1# IDNA CONTEXT RULES (including BIDI)
2# Mark Davis
3# Provides a table-based mechanism for determining whether a label is a U-Label or not.
4
5# For testing, this turns on a Verbose mode, that displays the resolved sets and rules.
6
7VERBOSE:true
8
9# If any of the following regex expressions is found in the label, then the label is not a valid U-Label.
10# These rules provide a machine-readable way to test that.

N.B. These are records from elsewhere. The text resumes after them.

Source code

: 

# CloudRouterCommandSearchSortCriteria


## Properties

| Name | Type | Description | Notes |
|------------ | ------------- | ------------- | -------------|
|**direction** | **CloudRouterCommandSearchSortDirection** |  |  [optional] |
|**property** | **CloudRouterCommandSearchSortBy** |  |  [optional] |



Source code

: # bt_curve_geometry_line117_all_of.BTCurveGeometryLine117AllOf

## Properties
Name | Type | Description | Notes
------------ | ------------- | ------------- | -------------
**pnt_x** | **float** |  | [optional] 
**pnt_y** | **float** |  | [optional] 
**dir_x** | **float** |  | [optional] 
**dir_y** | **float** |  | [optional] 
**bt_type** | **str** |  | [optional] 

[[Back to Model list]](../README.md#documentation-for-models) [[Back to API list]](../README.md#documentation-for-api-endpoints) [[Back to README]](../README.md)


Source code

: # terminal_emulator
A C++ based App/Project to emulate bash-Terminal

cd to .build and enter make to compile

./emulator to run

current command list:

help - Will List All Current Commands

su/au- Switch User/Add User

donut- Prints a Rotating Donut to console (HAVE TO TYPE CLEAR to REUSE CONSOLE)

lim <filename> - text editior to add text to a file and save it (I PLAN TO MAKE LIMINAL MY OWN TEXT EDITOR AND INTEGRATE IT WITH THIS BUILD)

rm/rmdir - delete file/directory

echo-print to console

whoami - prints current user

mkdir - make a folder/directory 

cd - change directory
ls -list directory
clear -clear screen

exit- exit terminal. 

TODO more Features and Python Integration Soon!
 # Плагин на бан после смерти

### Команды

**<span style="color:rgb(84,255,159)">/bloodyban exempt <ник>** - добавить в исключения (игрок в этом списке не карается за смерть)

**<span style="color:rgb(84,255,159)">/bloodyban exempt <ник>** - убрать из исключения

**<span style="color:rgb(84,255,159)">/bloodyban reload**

This is intended for a reference (test) version;
11# implementations would typically use hand-coded versions that would be much more optimized.
12# The context rules are derived from http://tools.ietf.org/html/draft-ietf-idnabis-tables-05#appendix-A
13# However, they do contain quite a number of corrections and proposed changes.
14
15# FILE FORMAT
16
17# Everything at and after # is a comment, and ignored.
18# Blank lines are ignored.
19# Leading and trailing spaces are ignored.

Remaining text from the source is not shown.